#### There are three different types of missing data

1) Missing completely at random (MCAR)
2) Missing at random (MAR)
3) Not missing at random (NMAR)

#### popular ways for data imputation for cross-sectional datasets
Source:
    
https://towardsdatascience.com/6-different-ways-to-compensate-for-missing-values-data-imputation-with-examples-6022d9ca0779
    
    
####  1. Do Nothing:

We can just let the algorithm handle the missing data. Some algorithms can factor in the missing values and learn the 
best imputation values for the missing data based on the training loss reduction (ie. XGBoost). 
Some others have the option to just ignore them (ie. LightGBM — use_missing=false). However, other algorithms will panic and 
throw an error complaining about the missing values (ie. Scikit learn — LinearRegression). 
In that case, you will need to handle the missing data and clean it before feeding it to the algorithm.

#### 2. Imputation Using (Mean/Median) Values:

This works by calculating the mean/median of the non-missing values in a column and then replacing the missing values within 
each column separately and independently from the others. It can only be used with numeric data.

##### Pros:
Easy and fast.
Works well with small numerical datasets.

##### Cons:
Doesn’t factor the correlations between features. It only works on the column level.
Will give poor results on encoded categorical features (do NOT use it on categorical features).
Not very accurate.
Doesn’t account for the uncertainty in the imputations.
    
##### 3. Imputation Using (Most Frequent) or (Zero/Constant) Values:
Most Frequent is another statistical strategy to impute missing values and YES!! It works with categorical features 
(strings or numerical representations) by replacing missing data with the most frequent values within each column.
    
##### Pros:
Works well with categorical features.

##### Cons:
It also doesn’t factor the correlations between features.
It can introduce bias in the data.

Zero or Constant imputation — as the name suggests — it replaces the missing values with either zero or any constant 
value you specify



##### Imputation Using k-NN:
    
The algorithm uses ‘feature similarity’ to predict the values of any new data points. This means that the new point is assigned 
a value based on how closely it resembles the points in the training set. This can be very useful in making predictions about 
the missing values by finding the k’s closest neighbours to the observation with missing data and then imputing them based 
on the non-missing values in the neighbourhood. 

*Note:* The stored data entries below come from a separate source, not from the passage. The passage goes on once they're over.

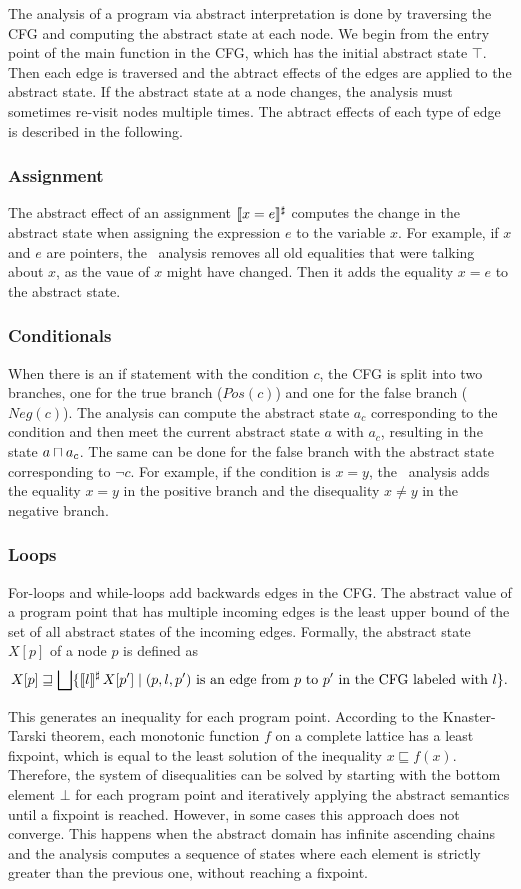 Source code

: The analysis of a program via abstract interpretation is done by traversing the CFG and computing the abstract state at each node.
We begin from the entry point of the \textsf{main} function in the CFG, which has the initial abstract state $\top$.
Then each edge is traversed and the abtract effects of the edges are applied to the abstract state.
If the abstract state at a node changes, the analysis must sometimes re-visit nodes multiple times.
The abtract effects of each type of edge is described in the following.

\subsubsection{Assignment}
The abstract effect of an assignment $\llbracket x = e\rrbracket^\sharp$ computes the change in the abstract state when assigning the expression $e$ to the variable $x$.
For example, if $x$ and $e$ are pointers, the \cpo\ analysis removes all old equalities that were talking about $x$, as the vaue of $x$ might have changed.
Then it adds the equality $x = e$ to the abstract state.
\subsubsection{Conditionals}
When there is an if statement with the condition $c$, the CFG is split into two branches, one for the true branch ($Pos(c)$) and one for the false branch ($Neg(c)$).
The analysis can compute the abstract state $a_c$ corresponding to the condition and
then meet the current abstract state $a$ with $a_c$, resulting in the state $a \sqcap a_c$.
The same can be done for the false branch with the abstract state corresponding to $\neg c$.
For example, if the condition is $x = y$, the \cpo\ analysis adds the equality $x = y$
in the positive branch and the disequality $x \neq y$ in the negative branch.
\subsubsection{Loops}
For-loops and while-loops add backwards edges in the CFG.
The abstract value of a program point that has multiple incoming edges is
the least upper bound of the set of all abstract states of the incoming edges.
Formally, the abstract state $X[p]$ of a node $p$ is defined as
\[
  X[p] \sqsupseteq \bigsqcup \{\llbracket l\rrbracket^\sharp\,X[p'] \mid (p,l,p') \text{ is an edge from $p$ to $p'$ in the CFG labeled with $l$}\}.
\]

This generates an inequality for each program point.
According to the Knaster-Tarski theorem, each monotonic function $f$ on a complete lattice has a least fixpoint, which is equal to the least solution of the inequality $x \sqsubseteq f(x)$.
Therefore, the system of disequalities can be solved by starting with the bottom element $\bot$ for
each program point and iteratively applying the abstract semantics until a fixpoint is reached.
However, in some cases this approach does not converge.
This happens when the abstract domain has infinite ascending chains and the analysis
computes a sequence of states where each element is strictly greater than the previous one,
without reaching a fixpoint.


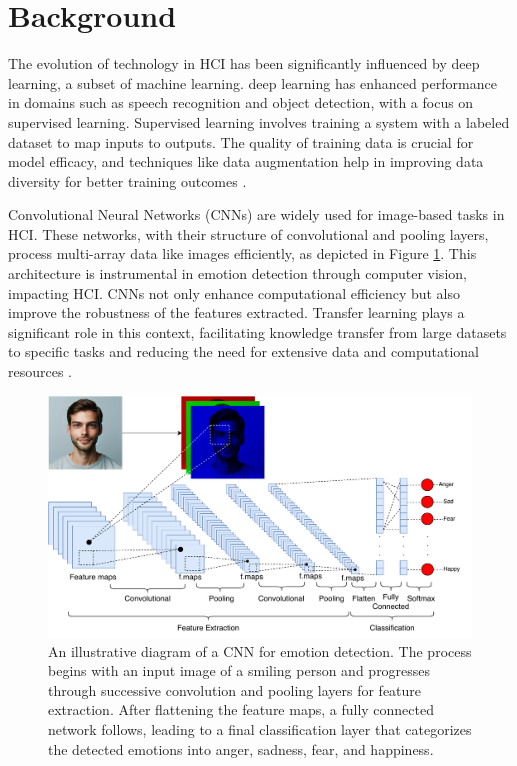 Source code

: \documentclass[runningheads]{llncs}
\begin{document}
\section{Background}
\label{sec:background}

The evolution of technology in HCI has been significantly influenced by deep learning, a subset of machine learning. deep learning has enhanced performance in domains such as speech recognition and object detection, with a focus on supervised learning. Supervised learning involves training a system with a labeled dataset to map inputs to outputs. The quality of training data is crucial for model efficacy, and techniques like data augmentation help in improving data diversity for better training outcomes \cite{Alrowais2023,Lecun2015}.

Convolutional Neural Networks (CNNs) are widely used for image-based tasks in HCI. These networks, with their structure of convolutional and pooling layers, process multi-array data like images efficiently, as depicted in Figure \ref{fig:cnnarchitecture}. This architecture is instrumental in emotion detection through computer vision, impacting HCI. CNNs not only enhance computational efficiency but also improve the robustness of the features extracted. Transfer learning plays a significant role in this context, facilitating knowledge transfer from large datasets to specific tasks and reducing the need for extensive data and computational resources \cite{Lecun2015, Khan2020}.

\begin{figure}[htb]
\centering
\includegraphics[width=0.97\linewidth]{CNNArchitecture.pdf}
\caption{An illustrative diagram of a CNN for emotion detection. The process begins with an input image of a smiling person and progresses through successive convolution and pooling layers for feature extraction. After flattening the feature maps, a fully connected network follows, leading to a final classification layer that categorizes the detected emotions into anger, sadness, fear, and happiness.}
\label{fig:cnnarchitecture}
\end{figure}
\end{document}
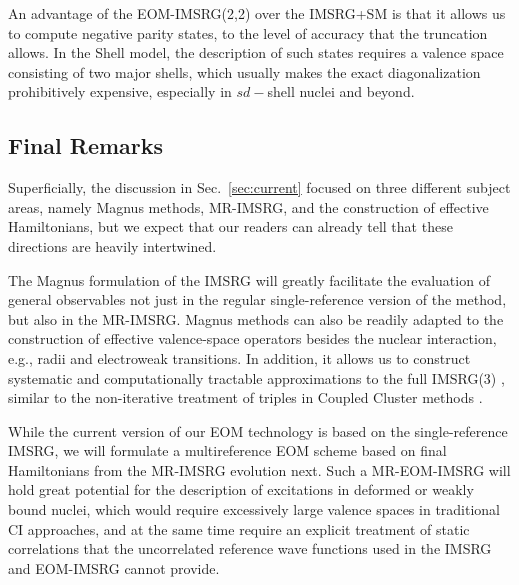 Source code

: {An advantage of the EOM-IMSRG(2,2) over the IMSRG+SM is that
it allows us to compute negative parity states, to the level of accuracy
that the truncation allows. In the Shell model, the description of such
states requires a valence space consisting of two major shells, which 
usually makes the exact diagonalization prohibitively expensive, especially
in $sd-$shell nuclei and beyond.


\subsection{\label{sec:current_remarks}Final Remarks}
Superficially, the discussion in Sec.~\ref{sec:current} focused on 
three different subject areas, namely Magnus methods, MR-IMSRG, and the 
construction of effective Hamiltonians, but we expect that our readers
can already tell that these directions are heavily intertwined. 

The Magnus formulation of the IMSRG will greatly facilitate the evaluation 
of general observables not just in the regular single-reference version of
the method, but also in the MR-IMSRG. Magnus methods can also be readily 
adapted to the construction of effective valence-space operators besides 
the nuclear interaction, e.g., radii and electroweak transitions. In addition, 
it allows us to construct systematic and computationally tractable approximations 
to the full IMSRG(3) \cite{Morris:2016xp,Parzuchowski:2016pi}, similar to 
the non-iterative treatment of triples in Coupled Cluster methods 
\cite{Taube:2008kx,Taube:2008vn,Piecuch:2005dp,Binder:2013fk}.

While the current version of our EOM technology is based on the single-reference
IMSRG, we will formulate a multireference EOM scheme based on final 
Hamiltonians from the MR-IMSRG evolution next. Such a MR-EOM-IMSRG
will hold great potential for the description of excitations in 
deformed or weakly bound nuclei, which would require excessively 
large valence spaces in traditional CI approaches, and at the same
time require an explicit treatment of static correlations that the
uncorrelated reference wave functions used in the IMSRG and EOM-IMSRG
cannot provide. 

}
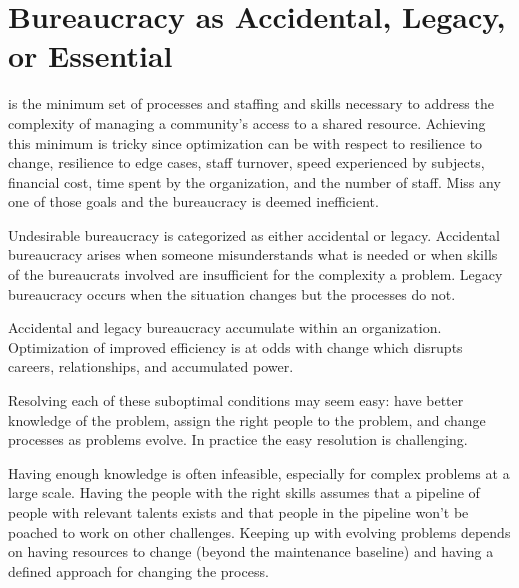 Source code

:\section{Bureaucracy as Accidental, Legacy, or Essential}

\iftoggle{glossarysubstitutionworks}{\Gls{essential bureaucracy}}{Essential bureaucracy}
\iftoggle{glossaryinmargin}{\marginpar{[Glossary]}}{} is the minimum set of processes and staffing and skills necessary to address the complexity of managing a community's access to a \gls{shared resource}.
\iftoggle{glossaryinmargin}{\marginpar{[Glossary]}}{} Achieving this minimum is tricky since optimization can be with respect to resilience to change, resilience to edge cases, staff turnover, speed experienced by subjects, financial cost, time spent by the organization, and the number of staff. Miss any one of those goals and the bureaucracy is deemed inefficient.

Undesirable bureaucracy is categorized as either accidental or legacy. Accidental bureaucracy arises when someone misunderstands what is needed or when skills of the bureaucrats involved are insufficient for the complexity a problem. Legacy bureaucracy occurs when the situation changes but the processes do not. 

Accidental and legacy bureaucracy accumulate within an organization. Optimization of improved efficiency is at odds with change which disrupts careers, relationships, and accumulated power. 

Resolving each of these suboptimal conditions may seem easy: have better knowledge of the problem, assign the right people to the problem, and change processes as problems evolve.  In practice the easy resolution is challenging. 

Having enough knowledge is often infeasible, especially for complex problems at a large scale. Having the people with the right skills assumes that a pipeline of people with relevant talents exists and that people in the pipeline won't be poached to work on other challenges. Keeping up with evolving problems depends on having resources to change (beyond the maintenance baseline) and having a defined approach for changing the process.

It creates a basic mean impute then uses the resulting complete list to construct a KDTree. Then, it uses the resulting KDTree 
to compute nearest neighbours (NN). After it finds the k-NNs, it takes the weighted average of them

##### Pros:
Can be much more accurate than the mean, median or most frequent imputation methods (It depends on the dataset).
##### Cons:
Computationally expensive. KNN works by storing the whole training dataset in memory.
K-NN is quite sensitive to outliers in the data (unlike SVM)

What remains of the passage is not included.